When a three-year-old Ahmed Yasin left Iraq with his family to start a new life in Sweden, the idea that he would one day pull on the football shirt of his homeland might have seemed somewhat far-fetched. But more than 20 years after his birth in 1991, he recently made his debut for the Asian nation as they strive to qualify for the 2014 FIFA World Cup Brazil™.

Yasin began kicking a ball around just two years after his arrival in Scandinavia. His seemingly natural talent saw him sign for BK Forward in 2007. After gradually establishing himself with the modest Swedish side, he moved across the city to join top-flight outfit Orebro.

It was upon being called up to represent Iraq during their qualifying campaign for Brazil 2014 that the winger-cum-forward’s career moved onto a whole new level, however. Last month, the 21-year-old played his first-ever match for the Lions of Mesopotamia against Japan, before taking part in a friendly encounter with Brazil on Thursday, in a match staged in his adopted country, Sweden.

FIFA.com spoke to the young Iraqi about his recent inclusion in the senior national squad, and his country’s chances of appearing at FIFA’s flagship tournament in 2014.

Football family
As football is the most popular sport in Iraq, it is in no way surprising that Yasin’s parents encouraged him to take it up at such a young age, especially as his three brothers, Salar, Araz and Zayd, are also big fans of the game.

“My whole family loves football. When I was little, I would watch my brothers’ games. They’ve actually had a big influence on my style of play,” he said. “They were role models for me, and without them, I probably wouldn’t have kept playing.”

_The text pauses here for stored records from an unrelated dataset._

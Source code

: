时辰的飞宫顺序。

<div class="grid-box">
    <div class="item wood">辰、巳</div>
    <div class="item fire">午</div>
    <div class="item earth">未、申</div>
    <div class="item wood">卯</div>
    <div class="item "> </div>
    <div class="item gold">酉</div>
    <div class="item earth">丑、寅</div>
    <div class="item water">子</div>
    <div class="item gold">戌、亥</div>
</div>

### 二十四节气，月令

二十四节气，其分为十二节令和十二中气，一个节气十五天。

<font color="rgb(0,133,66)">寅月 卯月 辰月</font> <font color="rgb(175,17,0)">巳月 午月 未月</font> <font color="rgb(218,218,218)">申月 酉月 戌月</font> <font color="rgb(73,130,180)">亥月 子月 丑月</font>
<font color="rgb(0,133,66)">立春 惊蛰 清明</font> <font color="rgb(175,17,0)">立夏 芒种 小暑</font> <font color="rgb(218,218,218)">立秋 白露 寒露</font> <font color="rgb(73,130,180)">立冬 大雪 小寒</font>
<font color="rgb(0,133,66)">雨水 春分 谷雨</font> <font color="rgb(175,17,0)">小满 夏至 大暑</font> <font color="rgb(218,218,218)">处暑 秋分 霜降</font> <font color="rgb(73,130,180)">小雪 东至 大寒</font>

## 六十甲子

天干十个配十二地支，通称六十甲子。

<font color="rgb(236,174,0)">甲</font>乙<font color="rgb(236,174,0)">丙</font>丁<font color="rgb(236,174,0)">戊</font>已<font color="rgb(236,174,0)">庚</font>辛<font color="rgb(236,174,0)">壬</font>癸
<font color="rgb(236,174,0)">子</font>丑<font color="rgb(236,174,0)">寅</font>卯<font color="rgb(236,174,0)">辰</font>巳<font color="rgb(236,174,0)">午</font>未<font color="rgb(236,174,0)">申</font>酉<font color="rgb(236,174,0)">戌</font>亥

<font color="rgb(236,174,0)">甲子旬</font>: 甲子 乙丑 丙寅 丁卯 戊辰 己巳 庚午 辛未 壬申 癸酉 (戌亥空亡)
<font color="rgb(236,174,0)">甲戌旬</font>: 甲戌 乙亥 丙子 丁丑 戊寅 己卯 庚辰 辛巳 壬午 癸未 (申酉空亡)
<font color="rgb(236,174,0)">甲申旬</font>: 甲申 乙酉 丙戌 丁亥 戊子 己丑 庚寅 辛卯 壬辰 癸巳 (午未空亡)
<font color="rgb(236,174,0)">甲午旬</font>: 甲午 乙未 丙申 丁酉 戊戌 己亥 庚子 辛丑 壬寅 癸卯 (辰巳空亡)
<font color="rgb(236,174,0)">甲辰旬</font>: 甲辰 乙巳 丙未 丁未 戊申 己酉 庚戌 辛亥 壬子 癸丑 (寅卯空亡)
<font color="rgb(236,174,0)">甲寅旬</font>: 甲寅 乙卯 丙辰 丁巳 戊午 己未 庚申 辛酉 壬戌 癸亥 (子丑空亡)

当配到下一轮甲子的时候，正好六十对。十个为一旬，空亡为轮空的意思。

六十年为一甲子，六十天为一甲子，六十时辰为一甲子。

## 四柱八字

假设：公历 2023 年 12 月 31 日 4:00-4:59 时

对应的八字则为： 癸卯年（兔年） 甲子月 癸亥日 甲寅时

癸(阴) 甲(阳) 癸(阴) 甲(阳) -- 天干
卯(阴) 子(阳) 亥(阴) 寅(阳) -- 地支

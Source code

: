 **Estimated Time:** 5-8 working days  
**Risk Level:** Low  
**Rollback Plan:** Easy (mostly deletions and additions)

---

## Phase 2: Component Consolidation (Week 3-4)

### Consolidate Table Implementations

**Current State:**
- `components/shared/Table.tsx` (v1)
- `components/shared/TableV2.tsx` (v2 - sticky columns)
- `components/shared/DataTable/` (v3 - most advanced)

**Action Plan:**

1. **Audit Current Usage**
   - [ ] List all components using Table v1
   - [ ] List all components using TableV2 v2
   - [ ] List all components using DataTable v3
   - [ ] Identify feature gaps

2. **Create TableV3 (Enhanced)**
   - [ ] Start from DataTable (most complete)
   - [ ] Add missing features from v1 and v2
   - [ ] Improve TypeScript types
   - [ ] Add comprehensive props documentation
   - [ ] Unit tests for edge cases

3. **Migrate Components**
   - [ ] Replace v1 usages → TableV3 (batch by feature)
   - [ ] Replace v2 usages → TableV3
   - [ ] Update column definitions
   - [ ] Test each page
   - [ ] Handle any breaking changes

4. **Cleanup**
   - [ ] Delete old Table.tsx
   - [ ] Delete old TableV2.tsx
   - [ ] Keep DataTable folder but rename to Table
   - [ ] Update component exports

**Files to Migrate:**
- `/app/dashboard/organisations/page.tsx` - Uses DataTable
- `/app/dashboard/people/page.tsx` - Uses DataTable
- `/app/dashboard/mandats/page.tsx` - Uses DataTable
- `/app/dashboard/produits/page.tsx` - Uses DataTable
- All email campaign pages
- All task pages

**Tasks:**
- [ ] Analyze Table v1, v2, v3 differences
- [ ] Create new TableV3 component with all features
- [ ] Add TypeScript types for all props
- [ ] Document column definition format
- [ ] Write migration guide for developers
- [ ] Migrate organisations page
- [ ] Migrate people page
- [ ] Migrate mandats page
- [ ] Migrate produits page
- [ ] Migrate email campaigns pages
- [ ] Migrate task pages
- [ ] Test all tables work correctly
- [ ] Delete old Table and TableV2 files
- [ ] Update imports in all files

The advice he received from his siblings helped him to make significant progress, as his brother Zayd confirms: “Ahmed’s talents are just crazy, from his speed to his skills on the ball. I always give him advice to improve his confidence and to encourage him to do all he can to score and win games.”

His family were also influential when it came to deciding whether or not to accept an initial call-up to Iraq’s Olympic team, who were involved in Asian qualifying matches for London 2012 at the time. Yasin would go on to participate in three third-round matches, against United Arab Emirates, Uzbekistan and Australia.

We’re certainly not going to make it easy for [Australia], and I hope we can win the game, so that we can continue on our march to Brazil.

Ahmed Yasin, Iraq forward

Asked how he made the decision, the newly capped international said: “Representing Iraq was a massive thing for me. I had to choose between the country of my birth and Sweden, my adopted home. In the end, after advice from my family, I opted for Iraq.”

“It was incredible for them to be able to watch my matches on television. My parents have often told me about the passion that the Iraqi people feel for their national team, and about the excitement that it generates.”

Second chance
In football, it is often the case that players need to grasp the first opportunity that is presented to them. Unfortunately for Yasin, club commitments prevented him from answering the call of the senior Iraq side at the first time of asking, for a FIFA World Cup qualifier against Singapore in February.

But national coach Zico decided that it was worthwhile offering the precocious youngster another chance, including him in his squad to face Japan in Saitama last month. “Personally speaking, I knew that I’d get another opportunity. It was amazing to be part of the national set-up, taking on Japan in an absolutely packed stadium,” said Yasin.

“It’s the biggest match that I’ve played in my career so far. I didn’t think I would start the game, but the coach gave me the nod. I’m so happy to have been able to honour my family in this way,” he added.

The rising star of Iraqi football does not hold back in his praise for the Brazil legend at the helm of the national side. “Zico’s not just anyone. He was a brilliant player, and he’s still loved by football fans everywhere, as we witnessed when we were in Japan. He’s a great man, who teaches us new things every day,” he said.

Lofty ambitions
Yasin has now set himself the not insignificant goal of helping his nation reach Brazil 2014. On Tuesday in Doha, he is hopeful of playing in his second successive international match, this time versus a formidable Australia side.

Zico’s not just anyone. He was a brilliant player, and he’s still loved by football fans everywhere. He’s a great man, who teaches us new things every day.

Yasin on Iraq coach Zico

Despite the strength of their upcoming opponents, the skilful Orebro player is confident about his team’s chances. “The Australians won’t take us lightly. They know that taking us on in Qatar is a tough prospect. We’re certainly not going to make it easy for them, and I hope we can win the game, so that we can continue on our march to Brazil,” he said.

Yasin’s optimism is based on the positive aspects of Iraq’s play that were evident against the Japanese, despite the 1-0 loss suffered on the night. “Before the game, some people had predicted a heavy defeat for us. But we put together some great moves, which gave us a real confidence boost for the match with Australia.”

“We’re convinced that we can qualify. The whole team dreams of nothing else. We hope to give the people of Iraq something to smile about by making it to Brazil,” he concluded.

After having already achieved his first aim of donning an Iraqi jersey, Yasin is ready to give his all to ensure that his second dream, that of appearing at the 2014 FIFA World Cup, also becomes a reality.